那棵树很高大,每年树梢上的果儿都摘不净。一来是真的够不着,二是韩叔爱惜这棵树,生怕摘果儿的时候伤着了树的枝枝丫丫。第三,也是韩叔刻意留下这几枝果儿,好留给过冬的鸟儿们。等大雪覆盖了原野,等树上的果儿被酷寒风干了水分,那些鸟儿们就自己找来了。
当年爷爷也曾经把红果当“嚼果”,“变”给过我们兄妹的。
上个世纪的六七十年代,在连队周边这一片,爷爷可算得上是一个名人。爷爷是河北吴桥人,他会变魔术,耍把戏。他有一个大帆布兜子,里边装着他变魔术的那些玩意儿,但他从不兴别人翻看他的兜子。有时他要去表演,回来后,一定要把他的宝贝兜子高高地挂在墙上,一定要高到我们哥俩踩着板凳也够不着才行。
我们哥俩想拼命地够着爷爷的帆布兜子,并不是想看他变魔术变戏法的那些道具玩意儿,而是爷爷的帆布兜子里边说不准就会有什么好“嚼果”呢。

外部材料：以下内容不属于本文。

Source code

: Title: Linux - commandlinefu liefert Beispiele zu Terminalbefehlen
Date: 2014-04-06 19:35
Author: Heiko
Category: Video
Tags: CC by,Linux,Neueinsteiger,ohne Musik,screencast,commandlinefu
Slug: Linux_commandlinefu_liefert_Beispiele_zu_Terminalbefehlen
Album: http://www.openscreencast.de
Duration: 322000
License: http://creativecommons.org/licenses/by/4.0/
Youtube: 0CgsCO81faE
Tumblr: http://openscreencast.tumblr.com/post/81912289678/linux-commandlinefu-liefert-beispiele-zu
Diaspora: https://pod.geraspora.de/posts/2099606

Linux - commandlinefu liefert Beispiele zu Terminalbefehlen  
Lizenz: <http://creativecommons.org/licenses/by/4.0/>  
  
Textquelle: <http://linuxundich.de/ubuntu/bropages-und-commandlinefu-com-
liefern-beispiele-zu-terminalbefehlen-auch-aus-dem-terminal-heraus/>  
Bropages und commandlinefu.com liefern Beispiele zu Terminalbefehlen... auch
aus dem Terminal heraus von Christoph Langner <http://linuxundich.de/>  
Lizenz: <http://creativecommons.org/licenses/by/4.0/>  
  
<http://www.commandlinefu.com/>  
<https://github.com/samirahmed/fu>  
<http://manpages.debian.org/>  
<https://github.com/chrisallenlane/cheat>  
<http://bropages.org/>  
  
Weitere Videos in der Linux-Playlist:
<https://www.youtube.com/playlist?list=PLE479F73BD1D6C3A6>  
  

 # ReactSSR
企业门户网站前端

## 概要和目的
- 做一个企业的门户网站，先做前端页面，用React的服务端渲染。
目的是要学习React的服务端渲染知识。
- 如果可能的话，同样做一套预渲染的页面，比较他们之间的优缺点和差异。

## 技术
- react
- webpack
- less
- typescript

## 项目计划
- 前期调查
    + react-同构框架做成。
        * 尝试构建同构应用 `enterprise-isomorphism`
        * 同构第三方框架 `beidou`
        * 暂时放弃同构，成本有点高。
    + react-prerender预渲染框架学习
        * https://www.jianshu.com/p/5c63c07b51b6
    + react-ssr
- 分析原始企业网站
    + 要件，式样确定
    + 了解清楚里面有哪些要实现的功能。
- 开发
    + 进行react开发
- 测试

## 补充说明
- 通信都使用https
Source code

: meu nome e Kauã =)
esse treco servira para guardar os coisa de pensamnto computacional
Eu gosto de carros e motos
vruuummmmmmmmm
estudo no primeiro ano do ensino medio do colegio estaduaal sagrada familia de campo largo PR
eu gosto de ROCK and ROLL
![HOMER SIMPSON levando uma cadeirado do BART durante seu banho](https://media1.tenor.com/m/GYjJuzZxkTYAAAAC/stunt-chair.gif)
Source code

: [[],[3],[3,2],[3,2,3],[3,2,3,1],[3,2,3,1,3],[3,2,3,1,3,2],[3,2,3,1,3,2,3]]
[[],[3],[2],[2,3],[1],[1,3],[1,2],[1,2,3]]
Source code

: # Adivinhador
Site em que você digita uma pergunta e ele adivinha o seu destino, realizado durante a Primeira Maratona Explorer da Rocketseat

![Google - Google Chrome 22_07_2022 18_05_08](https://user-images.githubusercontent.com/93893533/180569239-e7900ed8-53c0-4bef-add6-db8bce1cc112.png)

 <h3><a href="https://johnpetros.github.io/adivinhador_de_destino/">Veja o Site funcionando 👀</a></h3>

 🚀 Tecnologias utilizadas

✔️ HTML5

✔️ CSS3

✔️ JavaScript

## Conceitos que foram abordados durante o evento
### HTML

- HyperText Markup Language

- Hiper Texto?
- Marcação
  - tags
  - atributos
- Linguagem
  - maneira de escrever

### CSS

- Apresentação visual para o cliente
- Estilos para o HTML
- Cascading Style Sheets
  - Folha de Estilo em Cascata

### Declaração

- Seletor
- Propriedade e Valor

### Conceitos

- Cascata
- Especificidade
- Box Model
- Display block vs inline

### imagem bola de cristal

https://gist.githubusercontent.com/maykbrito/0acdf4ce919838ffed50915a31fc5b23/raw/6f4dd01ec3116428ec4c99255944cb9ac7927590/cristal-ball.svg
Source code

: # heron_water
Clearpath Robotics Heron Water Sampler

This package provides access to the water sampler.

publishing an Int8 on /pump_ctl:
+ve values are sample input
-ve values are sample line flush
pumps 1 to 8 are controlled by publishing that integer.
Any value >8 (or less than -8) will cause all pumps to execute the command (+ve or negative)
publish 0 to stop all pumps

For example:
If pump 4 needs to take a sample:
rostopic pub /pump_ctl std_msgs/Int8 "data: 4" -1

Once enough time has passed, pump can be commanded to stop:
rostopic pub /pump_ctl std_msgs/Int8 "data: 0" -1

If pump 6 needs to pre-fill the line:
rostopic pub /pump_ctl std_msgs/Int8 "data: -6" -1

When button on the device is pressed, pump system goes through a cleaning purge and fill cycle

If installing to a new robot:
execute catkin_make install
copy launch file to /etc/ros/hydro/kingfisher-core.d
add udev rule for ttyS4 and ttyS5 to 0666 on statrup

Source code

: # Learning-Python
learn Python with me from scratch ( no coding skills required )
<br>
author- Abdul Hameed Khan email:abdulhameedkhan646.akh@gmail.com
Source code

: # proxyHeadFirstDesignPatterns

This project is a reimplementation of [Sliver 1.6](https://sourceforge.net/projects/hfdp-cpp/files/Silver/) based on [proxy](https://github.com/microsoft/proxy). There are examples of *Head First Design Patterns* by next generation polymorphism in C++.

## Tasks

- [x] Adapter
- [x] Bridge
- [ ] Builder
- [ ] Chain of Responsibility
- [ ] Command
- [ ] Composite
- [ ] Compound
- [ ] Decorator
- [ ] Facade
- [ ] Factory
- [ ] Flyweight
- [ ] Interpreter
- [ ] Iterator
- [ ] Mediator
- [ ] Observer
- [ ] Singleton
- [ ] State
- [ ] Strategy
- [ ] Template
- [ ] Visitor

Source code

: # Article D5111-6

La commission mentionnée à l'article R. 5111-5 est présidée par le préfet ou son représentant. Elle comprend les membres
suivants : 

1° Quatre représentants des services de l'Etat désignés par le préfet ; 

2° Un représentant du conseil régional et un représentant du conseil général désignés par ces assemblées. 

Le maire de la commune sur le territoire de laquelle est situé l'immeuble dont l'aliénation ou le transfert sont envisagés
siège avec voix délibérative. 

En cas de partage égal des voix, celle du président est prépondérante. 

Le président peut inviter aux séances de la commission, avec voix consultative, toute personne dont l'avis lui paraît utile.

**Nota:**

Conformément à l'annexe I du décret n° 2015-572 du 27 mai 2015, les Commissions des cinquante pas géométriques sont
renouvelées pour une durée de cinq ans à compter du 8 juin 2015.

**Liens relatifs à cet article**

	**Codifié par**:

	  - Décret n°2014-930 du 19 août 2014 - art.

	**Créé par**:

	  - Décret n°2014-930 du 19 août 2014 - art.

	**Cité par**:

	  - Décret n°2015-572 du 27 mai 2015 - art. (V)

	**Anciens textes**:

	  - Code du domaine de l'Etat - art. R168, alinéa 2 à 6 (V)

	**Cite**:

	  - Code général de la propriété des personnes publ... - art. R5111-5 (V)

“嚼果”,大概是东北土话,意思就是吃的东西。好“嚼果”,当然就是好吃的东西了。
爷爷常把那个帆布兜子摘下来,就像变魔术一样,从里边变出“嚼果”来。有时是几块糖,有时是几块饼干,有时是一把黑枣,一捧花生。冬天的时候,还能给我们兄妹变出一个装满玻璃罐头瓶子里的红果儿,或者是拌了白糖的山丁子。熟透了的山丁子,软的像饴糖,再拌上白糖,又酸又甜,吃得我们倒了牙。也有时候是几个冻梨,几个冻柿子。当然,最好的“嚼果”,应该是东北的粘豆包,是那种用东北的大黄米磨出来的粘面,包上豆馅儿,在大锅里蒸熟,再拿到屋子外边冻起来的粘豆包。爷爷都是在晚上,用一个白菜帮子,或者是一块萝卜片,把烧的正旺的铁炉盖子擦干净,然后把冻的梆梆硬的粘豆包放在炉盖子上面烤,直到把粘豆包烤的焦脆喷香……我和弟弟妹妹就端着一个盛着白糖的小碗,等在一边。这个戏法,爷爷给我们变了很多年,直到我们能轻而易举地摘下爷爷的帆布兜子。
那时,对我们小兄妹来说,所有的“嚼果”,都喜欢得不得了。所以,我们对爷爷的魔术,便钦佩的五体投地,对爷爷的破帆布兜子,更是期待的热血沸腾。
其实,爷爷的好“嚼果”,就是他自己去连队边上的树林里採来的,用自己的工资买来的,或者是县城里亲戚送的。爷爷都精心地攒起来,再用魔术,变给年小的我们兄妹三个。